Cuando la guerra acaba deciden regresar. «Volvamos a casa, volvamos a casa, repetía mi abuela… De una forma justa o no, la guerra había terminado. Habíamos sido liberados. Repito que nos habíamos defendido hasta el último momento para que eso no sucediera. Pero había acabado. “¡Vivan los libertadores!”, que nos trajeron enseguida maravillas para comer, alimentos que no veíamos desde hacía muchísimo» (402s). Pero, «Cuando volvimos a los campos, todo estaba arrasado, nuestros campos yermos y llenos de agujeros y cráteres por las bombas. Todavía había cadáveres por ahí. Todo estaba enterrado, las acequias, los colectores, los canales. Las carreteras, impracticables, el macadam, roto. Los puentes, derrumbados…Había que volver a fundar de cero la ciudad. Y volver a fundar y drenar el Agro Pontino… para volver a empezar de cero» (405).
Y la novela termina con una confesión: «Nos salvaron los americanos… Nos trajeron incluso la penicilina, no lo olvide. Y por supuesto también la libertad y la democracia, no lo niego. Les estamos muy agradecidos por ello, pero, si me lo permite, al menos por lo que respecta a los Peruzzi, nunca habíamos tenido ni demasiada libertad ni demasiada democracia antes del fascismo; dicho de otra manera: con el fascismo alguien nos escuchó, de lo contrario nadie lo habría hecho. Sin embargo, es indiscutible que debemos dar gracias a los americanos por la libertad y la democracia. Y sobre todo por el bienestar. Éste sí que nunca lo habíamos tenido. Sólo habíamos tenido hambre» (404s).
«Así es como nuestro Agro Pontino volvió a empezar, como se convirtió realmente en el Jardín Terrenal, en La tierra Prometida, en nuestra nación véneto-pontina».
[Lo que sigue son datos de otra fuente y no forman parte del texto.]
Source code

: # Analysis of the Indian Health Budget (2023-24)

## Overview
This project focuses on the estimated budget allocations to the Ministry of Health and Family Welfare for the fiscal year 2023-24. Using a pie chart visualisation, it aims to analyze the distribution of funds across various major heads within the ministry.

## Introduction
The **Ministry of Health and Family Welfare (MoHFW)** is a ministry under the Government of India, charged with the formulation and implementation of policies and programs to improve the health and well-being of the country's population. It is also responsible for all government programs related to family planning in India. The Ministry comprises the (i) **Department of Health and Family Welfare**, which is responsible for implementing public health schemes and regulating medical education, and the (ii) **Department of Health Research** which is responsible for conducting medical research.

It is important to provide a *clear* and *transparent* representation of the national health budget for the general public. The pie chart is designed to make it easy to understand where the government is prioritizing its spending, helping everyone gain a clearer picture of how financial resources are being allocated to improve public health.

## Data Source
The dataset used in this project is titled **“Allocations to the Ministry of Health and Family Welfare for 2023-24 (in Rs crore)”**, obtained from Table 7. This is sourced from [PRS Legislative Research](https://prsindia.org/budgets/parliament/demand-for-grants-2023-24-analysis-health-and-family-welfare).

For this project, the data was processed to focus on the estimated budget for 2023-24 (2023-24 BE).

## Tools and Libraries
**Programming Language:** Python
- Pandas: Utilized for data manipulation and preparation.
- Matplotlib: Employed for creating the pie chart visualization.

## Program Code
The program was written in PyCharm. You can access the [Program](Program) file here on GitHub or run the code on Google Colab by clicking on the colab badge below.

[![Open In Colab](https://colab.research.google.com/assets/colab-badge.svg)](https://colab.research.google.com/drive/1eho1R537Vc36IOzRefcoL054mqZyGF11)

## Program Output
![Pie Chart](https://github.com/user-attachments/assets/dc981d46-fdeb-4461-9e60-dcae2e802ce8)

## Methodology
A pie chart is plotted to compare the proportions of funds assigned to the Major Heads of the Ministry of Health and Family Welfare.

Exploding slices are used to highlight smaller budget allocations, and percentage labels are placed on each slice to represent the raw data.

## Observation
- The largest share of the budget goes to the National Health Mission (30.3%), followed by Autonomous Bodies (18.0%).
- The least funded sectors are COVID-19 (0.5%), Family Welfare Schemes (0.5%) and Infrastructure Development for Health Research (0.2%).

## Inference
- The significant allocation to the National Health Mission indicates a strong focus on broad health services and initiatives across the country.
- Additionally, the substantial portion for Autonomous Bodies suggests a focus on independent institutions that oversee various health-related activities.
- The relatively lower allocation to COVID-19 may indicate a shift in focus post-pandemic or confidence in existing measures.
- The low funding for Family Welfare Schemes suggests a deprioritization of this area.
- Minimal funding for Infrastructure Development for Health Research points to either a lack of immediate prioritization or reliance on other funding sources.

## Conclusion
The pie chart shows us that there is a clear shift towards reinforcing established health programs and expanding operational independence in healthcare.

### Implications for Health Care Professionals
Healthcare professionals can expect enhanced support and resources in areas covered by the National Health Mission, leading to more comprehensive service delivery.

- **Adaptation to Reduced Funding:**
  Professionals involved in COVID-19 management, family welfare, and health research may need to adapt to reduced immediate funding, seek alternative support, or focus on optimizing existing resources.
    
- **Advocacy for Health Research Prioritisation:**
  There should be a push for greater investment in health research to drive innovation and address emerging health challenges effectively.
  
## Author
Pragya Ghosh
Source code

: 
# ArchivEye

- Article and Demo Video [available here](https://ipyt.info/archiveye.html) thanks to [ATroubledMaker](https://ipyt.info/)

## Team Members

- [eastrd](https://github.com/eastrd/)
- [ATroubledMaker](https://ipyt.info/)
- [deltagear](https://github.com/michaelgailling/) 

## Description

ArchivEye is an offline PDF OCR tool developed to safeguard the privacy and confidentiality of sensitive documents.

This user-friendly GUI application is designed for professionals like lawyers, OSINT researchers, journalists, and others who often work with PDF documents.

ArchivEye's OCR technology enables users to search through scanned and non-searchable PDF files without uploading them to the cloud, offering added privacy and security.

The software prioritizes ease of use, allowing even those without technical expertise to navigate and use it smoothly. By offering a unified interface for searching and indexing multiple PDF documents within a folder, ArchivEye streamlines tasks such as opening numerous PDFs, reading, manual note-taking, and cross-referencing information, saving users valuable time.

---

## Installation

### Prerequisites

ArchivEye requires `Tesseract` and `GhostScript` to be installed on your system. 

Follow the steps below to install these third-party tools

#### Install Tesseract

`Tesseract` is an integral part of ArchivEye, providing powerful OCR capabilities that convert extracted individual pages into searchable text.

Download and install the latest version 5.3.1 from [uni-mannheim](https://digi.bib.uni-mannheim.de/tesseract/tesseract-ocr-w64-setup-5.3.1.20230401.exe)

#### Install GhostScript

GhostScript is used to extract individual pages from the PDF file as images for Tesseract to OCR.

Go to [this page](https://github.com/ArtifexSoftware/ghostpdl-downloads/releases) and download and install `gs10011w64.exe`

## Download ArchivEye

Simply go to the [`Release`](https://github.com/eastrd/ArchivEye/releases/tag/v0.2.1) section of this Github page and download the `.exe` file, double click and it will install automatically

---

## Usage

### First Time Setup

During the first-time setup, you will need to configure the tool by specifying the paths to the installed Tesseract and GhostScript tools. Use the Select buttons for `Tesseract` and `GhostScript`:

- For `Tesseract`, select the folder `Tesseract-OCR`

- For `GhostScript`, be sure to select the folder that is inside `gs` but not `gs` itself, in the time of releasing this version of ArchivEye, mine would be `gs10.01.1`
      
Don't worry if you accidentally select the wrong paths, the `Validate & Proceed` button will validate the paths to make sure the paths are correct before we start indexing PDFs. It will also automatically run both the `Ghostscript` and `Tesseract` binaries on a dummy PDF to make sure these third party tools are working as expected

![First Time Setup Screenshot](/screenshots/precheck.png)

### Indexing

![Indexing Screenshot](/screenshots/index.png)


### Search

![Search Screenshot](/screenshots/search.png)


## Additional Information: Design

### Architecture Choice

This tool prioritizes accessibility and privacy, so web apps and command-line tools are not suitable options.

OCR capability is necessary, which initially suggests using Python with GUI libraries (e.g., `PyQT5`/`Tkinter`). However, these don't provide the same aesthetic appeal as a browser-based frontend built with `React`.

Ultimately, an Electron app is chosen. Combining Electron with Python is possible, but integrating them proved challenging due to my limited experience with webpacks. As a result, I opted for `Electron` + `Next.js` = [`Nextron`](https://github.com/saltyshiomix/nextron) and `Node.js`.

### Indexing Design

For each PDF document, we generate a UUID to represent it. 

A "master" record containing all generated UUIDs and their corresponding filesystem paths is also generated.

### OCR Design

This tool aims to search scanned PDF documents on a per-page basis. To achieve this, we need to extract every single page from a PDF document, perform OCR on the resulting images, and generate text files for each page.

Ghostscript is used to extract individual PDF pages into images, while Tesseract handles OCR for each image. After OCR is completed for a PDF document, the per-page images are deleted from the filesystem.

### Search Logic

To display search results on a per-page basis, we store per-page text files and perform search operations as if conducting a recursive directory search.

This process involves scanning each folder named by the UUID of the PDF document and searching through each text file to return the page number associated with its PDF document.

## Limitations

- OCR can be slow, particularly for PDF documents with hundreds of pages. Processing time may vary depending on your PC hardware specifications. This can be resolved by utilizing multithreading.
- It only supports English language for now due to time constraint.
Tierra de nadie es una novela de Antonio Pennacchi que narra la vida de tres generaciones, imbricadas con grandes (y horrorosos) acontecimientos históricos: explotación, discriminación, guerras, violaciones, pobreza, muerte, pero, al mismo tiempo, salpicados de una lluvia de anécdotas, a cual más interesante, de esos relatos que hacen la vida feliz a un buen lector.